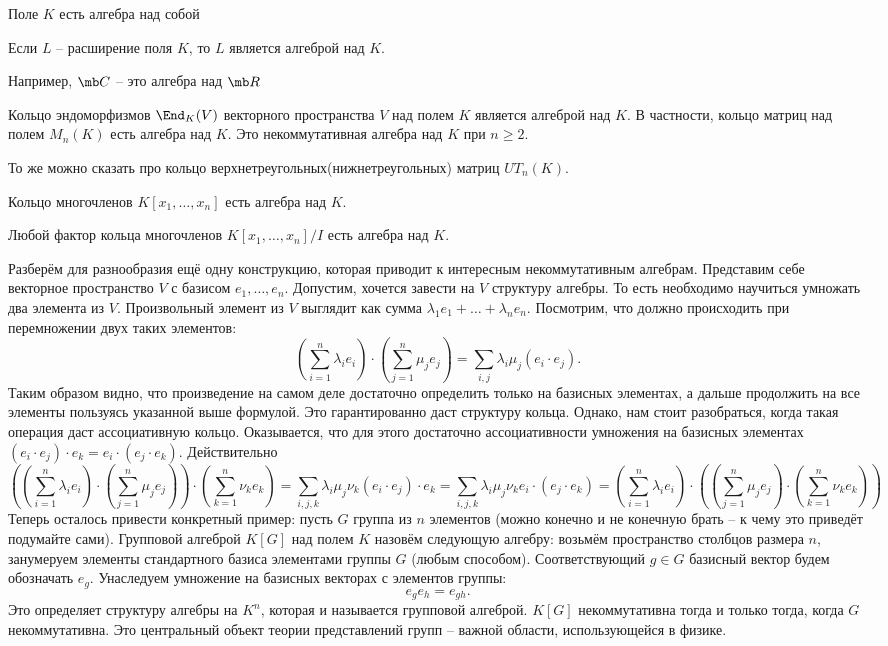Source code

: \exm
\enm
\setcounter{enumi}{-1}
\item Поле $K$ есть алгебра над собой
\item Если $L$ -- расширение поля $K$, то $L$ является алгеброй над $K$.
\item Например, $\mb C$ -- это алгебра над $\mb R$
\item Кольцо эндоморфизмов $\End_K(V)$ векторного пространства $V$ над полем $K$ является алгеброй над $K$. В частности, кольцо матриц над полем $M_n(K)$ есть алгебра над $K$. Это некоммутативная алгебра над $K$ при $n\geq 2$. 
\item То же можно сказать про кольцо верхнетреугольных(нижнетреугольных) матриц $UT_n(K)$.
\item Кольцо многочленов $K[x_1,\dots,x_n]$ есть алгебра над $K$.
\item Любой фактор кольца многочленов $K[x_1,\dots,x_n]/I$ есть алгебра над $K$.
\item Разберём для разнообразия ещё одну конструкцию, которая приводит к интересным некоммутативным алгебрам. Представим себе векторное пространство $V$ с базисом $e_1,\dots,e_n$. Допустим, хочется завести на $V$ структуру алгебры. То есть необходимо научиться умножать два элемента из $V$. Произвольный элемент из $V$ выглядит как сумма $\lambda_1 e_1+\dots+\lambda_n e_n$. Посмотрим, что должно происходить при перемножении двух таких элементов:
$$(\sum_{i=1}^n \lambda_i e_i)\cdot (\sum_{j=1}^n \mu_j e_j)=\sum_{i,j} \lambda_i\mu_j (e_i\cdot e_j).$$
Таким образом видно, что произведение на самом деле достаточно определить только на базисных элементах, а дальше продолжить на все элементы пользуясь указанной выше формулой. Это гарантированно даст структуру кольца. Однако, нам стоит разобраться, когда такая операция даст ассоциативную кольцо. Оказывается, что для этого достаточно ассоциативности умножения на базисных элементах $(e_i\cdot e_j)\cdot e_k=e_i\cdot (e_j\cdot e_k)$. Действительно
$$\left((\sum_{i=1}^n \lambda_i e_i)\cdot (\sum_{j=1}^n \mu_j e_j)\right)\cdot(\sum_{k=1}^n \nu_k e_k)= \sum_{i,j,k} \lambda_i\mu_j \nu_k (e_i\cdot e_j)\cdot e_k=\sum_{i,j,k} \lambda_i\mu_j \nu_k e_i\cdot (e_j \cdot e_k)=(\sum_{i=1}^n \lambda_i e_i)\cdot \left((\sum_{j=1}^n \mu_j e_j)\cdot(\sum_{k=1}^n \nu_k e_k)\right)$$
Теперь осталось привести конкретный пример: пусть $G$ группа из $n$ элементов (можно конечно и не конечную брать -- к чему это приведёт подумайте сами). Групповой алгеброй $K[G]$ над полем $K$ назовём следующую алгебру: возьмём пространство столбцов размера $n$, занумеруем элементы стандартного базиса элементами группы $G$ (любым способом). Соответствующий $g\in G$ базисный вектор будем обозначать $e_g$. Унаследуем умножение на базисных векторах с элементов группы:
$$e_g e_h=e_{gh}.$$
Это определяет структуру алгебры на $K^n$, которая и называется групповой алгеброй. $K[G]$ некоммутативна тогда и только тогда, когда $G$ некоммутативна. Это центральный объект теории представлений групп -- важной области, использующейся в физике.
\eenm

* * * *

None of the pictures should appear, though every line of the data above must be reproduced exactly.

Written answer:
Source code

: \exm
\enm
\setcounter{enumi}{-1}
\item Поле $K$ есть алгебра над собой
\item Если $L$ -- расширение поля $K$, то $L$ является алгеброй над $K$.
\item Например, $\mb C$ -- это алгебра над $\mb R$
\item Кольцо эндоморфизмов $\End_K(V)$ векторного пространства $V$ над полем $K$ является алгеброй над $K$. В частности, кольцо матриц над полем $M_n(K)$ есть алгебра над $K$. Это некоммутативная алгебра над $K$ при $n\geq 2$. 
\item То же можно сказать про кольцо верхнетреугольных(нижнетреугольных) матриц $UT_n(K)$.
\item Кольцо многочленов $K[x_1,\dots,x_n]$ есть алгебра над $K$.
\item Любой фактор кольца многочленов $K[x_1,\dots,x_n]/I$ есть алгебра над $K$.
\item Разберём для разнообразия ещё одну конструкцию, которая приводит к интересным некоммутативным алгебрам. Представим себе векторное пространство $V$ с базисом $e_1,\dots,e_n$. Допустим, хочется завести на $V$ структуру алгебры. То есть необходимо научиться умножать два элемента из $V$. Произвольный элемент из $V$ выглядит как сумма $\lambda_1 e_1+\dots+\lambda_n e_n$. Посмотрим, что должно происходить при перемножении двух таких элементов:
$$(\sum_{i=1}^n \lambda_i e_i)\cdot (\sum_{j=1}^n \mu_j e_j)=\sum_{i,j} \lambda_i\mu_j (e_i\cdot e_j).$$
Таким образом видно, что произведение на самом деле достаточно определить только на базисных элементах, а дальше продолжить на все элементы пользуясь указанной выше формулой. Это гарантированно даст структуру кольца. Однако, нам стоит разобраться, когда такая операция даст ассоциативную кольцо. Оказывается, что для этого достаточно ассоциативности умножения на базисных элементах $(e_i\cdot e_j)\cdot e_k=e_i\cdot (e_j\cdot e_k)$. Действительно
$$\left((\sum_{i=1}^n \lambda_i e_i)\cdot (\sum_{j=1}^n \mu_j e_j)\right)\cdot(\sum_{k=1}^n \nu_k e_k)= \sum_{i,j,k} \lambda_i\mu_j \nu_k (e_i\cdot e_j)\cdot e_k=\sum_{i,j,k} \lambda_i\mu_j \nu_k e_i\cdot (e_j \cdot e_k)=(\sum_{i=1}^n \lambda_i e_i)\cdot \left((\sum_{j=1}^n \mu_j e_j)\cdot(\sum_{k=1}^n \nu_k e_k)\right)$$
Теперь осталось привести конкретный пример: пусть $G$ группа из $n$ элементов (можно конечно и не конечную брать -- к чему это приведёт подумайте сами). Групповой алгеброй $K[G]$ над полем $K$ назовём следующую алгебру: возьмём пространство столбцов размера $n$, занумеруем элементы стандартного базиса элементами группы $G$ (любым способом). Соответствующий $g\in G$ базисный вектор будем обозначать $e_g$. Унаследуем умножение на базисных векторах с элементов группы:
$$e_g e_h=e_{gh}.$$
Это определяет структуру алгебры на $K^n$, которая и называется групповой алгеброй. $K[G]$ некоммутативна тогда и только тогда, когда $G$ некоммутативна. Это центральный объект теории представлений групп -- важной области, использующейся в физике.
\eenm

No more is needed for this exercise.